**Records from a data collection**.
=-=-=

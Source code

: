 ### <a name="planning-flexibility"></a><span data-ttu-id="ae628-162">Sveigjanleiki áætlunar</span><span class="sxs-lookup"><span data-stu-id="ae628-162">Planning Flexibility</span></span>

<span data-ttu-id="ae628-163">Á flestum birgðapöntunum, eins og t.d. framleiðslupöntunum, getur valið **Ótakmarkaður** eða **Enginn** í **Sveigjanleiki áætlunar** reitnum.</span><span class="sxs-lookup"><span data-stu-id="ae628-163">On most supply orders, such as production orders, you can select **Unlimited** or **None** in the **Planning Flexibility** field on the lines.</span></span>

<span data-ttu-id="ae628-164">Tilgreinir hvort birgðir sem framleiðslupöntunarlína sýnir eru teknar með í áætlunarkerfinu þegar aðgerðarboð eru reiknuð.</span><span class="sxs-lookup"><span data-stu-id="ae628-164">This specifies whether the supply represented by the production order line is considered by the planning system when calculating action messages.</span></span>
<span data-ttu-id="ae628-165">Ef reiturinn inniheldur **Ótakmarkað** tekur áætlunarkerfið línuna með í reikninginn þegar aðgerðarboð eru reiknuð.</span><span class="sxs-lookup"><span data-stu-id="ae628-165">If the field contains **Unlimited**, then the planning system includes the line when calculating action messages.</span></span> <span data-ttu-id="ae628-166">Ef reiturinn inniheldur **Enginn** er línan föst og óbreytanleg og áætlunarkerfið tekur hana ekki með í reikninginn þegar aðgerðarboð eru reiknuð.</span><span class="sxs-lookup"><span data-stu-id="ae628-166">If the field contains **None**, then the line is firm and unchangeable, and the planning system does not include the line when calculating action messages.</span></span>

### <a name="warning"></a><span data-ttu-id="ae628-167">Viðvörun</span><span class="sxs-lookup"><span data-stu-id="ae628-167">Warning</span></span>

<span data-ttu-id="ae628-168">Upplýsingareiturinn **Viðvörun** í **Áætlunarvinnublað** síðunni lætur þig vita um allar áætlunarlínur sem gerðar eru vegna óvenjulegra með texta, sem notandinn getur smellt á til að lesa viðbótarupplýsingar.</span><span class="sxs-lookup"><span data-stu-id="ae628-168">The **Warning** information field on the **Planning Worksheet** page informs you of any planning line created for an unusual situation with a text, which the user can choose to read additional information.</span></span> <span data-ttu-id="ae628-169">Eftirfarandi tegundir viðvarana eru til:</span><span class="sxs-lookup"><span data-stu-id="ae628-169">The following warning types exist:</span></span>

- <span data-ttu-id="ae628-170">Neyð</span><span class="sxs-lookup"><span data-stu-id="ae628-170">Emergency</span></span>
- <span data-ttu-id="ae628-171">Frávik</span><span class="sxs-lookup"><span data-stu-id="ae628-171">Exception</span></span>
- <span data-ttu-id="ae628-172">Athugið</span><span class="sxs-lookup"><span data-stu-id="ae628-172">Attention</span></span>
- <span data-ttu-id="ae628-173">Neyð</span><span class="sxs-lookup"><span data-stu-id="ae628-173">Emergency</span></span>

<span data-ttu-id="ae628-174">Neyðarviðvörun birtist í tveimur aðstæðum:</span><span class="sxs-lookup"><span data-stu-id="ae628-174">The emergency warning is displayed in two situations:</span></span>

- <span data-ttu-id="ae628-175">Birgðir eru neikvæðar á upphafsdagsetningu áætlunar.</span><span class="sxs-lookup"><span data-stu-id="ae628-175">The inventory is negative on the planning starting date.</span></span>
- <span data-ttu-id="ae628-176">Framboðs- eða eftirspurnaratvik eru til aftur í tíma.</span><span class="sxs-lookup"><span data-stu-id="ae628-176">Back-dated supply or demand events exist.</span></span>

=-=-=

**WHAT YOU SHOULD DO**. Retype the entries exactly, including every line.

**TASK SOLUTION**.
Source code

: ### <a name="planning-flexibility"></a><span data-ttu-id="ae628-162">Sveigjanleiki áætlunar</span><span class="sxs-lookup"><span data-stu-id="ae628-162">Planning Flexibility</span></span>

<span data-ttu-id="ae628-163">Á flestum birgðapöntunum, eins og t.d. framleiðslupöntunum, getur valið **Ótakmarkaður** eða **Enginn** í **Sveigjanleiki áætlunar** reitnum.</span><span class="sxs-lookup"><span data-stu-id="ae628-163">On most supply orders, such as production orders, you can select **Unlimited** or **None** in the **Planning Flexibility** field on the lines.</span></span>

<span data-ttu-id="ae628-164">Tilgreinir hvort birgðir sem framleiðslupöntunarlína sýnir eru teknar með í áætlunarkerfinu þegar aðgerðarboð eru reiknuð.</span><span class="sxs-lookup"><span data-stu-id="ae628-164">This specifies whether the supply represented by the production order line is considered by the planning system when calculating action messages.</span></span>
<span data-ttu-id="ae628-165">Ef reiturinn inniheldur **Ótakmarkað** tekur áætlunarkerfið línuna með í reikninginn þegar aðgerðarboð eru reiknuð.</span><span class="sxs-lookup"><span data-stu-id="ae628-165">If the field contains **Unlimited**, then the planning system includes the line when calculating action messages.</span></span> <span data-ttu-id="ae628-166">Ef reiturinn inniheldur **Enginn** er línan föst og óbreytanleg og áætlunarkerfið tekur hana ekki með í reikninginn þegar aðgerðarboð eru reiknuð.</span><span class="sxs-lookup"><span data-stu-id="ae628-166">If the field contains **None**, then the line is firm and unchangeable, and the planning system does not include the line when calculating action messages.</span></span>

### <a name="warning"></a><span data-ttu-id="ae628-167">Viðvörun</span><span class="sxs-lookup"><span data-stu-id="ae628-167">Warning</span></span>

<span data-ttu-id="ae628-168">Upplýsingareiturinn **Viðvörun** í **Áætlunarvinnublað** síðunni lætur þig vita um allar áætlunarlínur sem gerðar eru vegna óvenjulegra með texta, sem notandinn getur smellt á til að lesa viðbótarupplýsingar.</span><span class="sxs-lookup"><span data-stu-id="ae628-168">The **Warning** information field on the **Planning Worksheet** page informs you of any planning line created for an unusual situation with a text, which the user can choose to read additional information.</span></span> <span data-ttu-id="ae628-169">Eftirfarandi tegundir viðvarana eru til:</span><span class="sxs-lookup"><span data-stu-id="ae628-169">The following warning types exist:</span></span>

- <span data-ttu-id="ae628-170">Neyð</span><span class="sxs-lookup"><span data-stu-id="ae628-170">Emergency</span></span>
- <span data-ttu-id="ae628-171">Frávik</span><span class="sxs-lookup"><span data-stu-id="ae628-171">Exception</span></span>
- <span data-ttu-id="ae628-172">Athugið</span><span class="sxs-lookup"><span data-stu-id="ae628-172">Attention</span></span>
- <span data-ttu-id="ae628-173">Neyð</span><span class="sxs-lookup"><span data-stu-id="ae628-173">Emergency</span></span>

<span data-ttu-id="ae628-174">Neyðarviðvörun birtist í tveimur aðstæðum:</span><span class="sxs-lookup"><span data-stu-id="ae628-174">The emergency warning is displayed in two situations:</span></span>

- <span data-ttu-id="ae628-175">Birgðir eru neikvæðar á upphafsdagsetningu áætlunar.</span><span class="sxs-lookup"><span data-stu-id="ae628-175">The inventory is negative on the planning starting date.</span></span>
- <span data-ttu-id="ae628-176">Framboðs- eða eftirspurnaratvik eru til aftur í tíma.</span><span class="sxs-lookup"><span data-stu-id="ae628-176">Back-dated supply or demand events exist.</span></span>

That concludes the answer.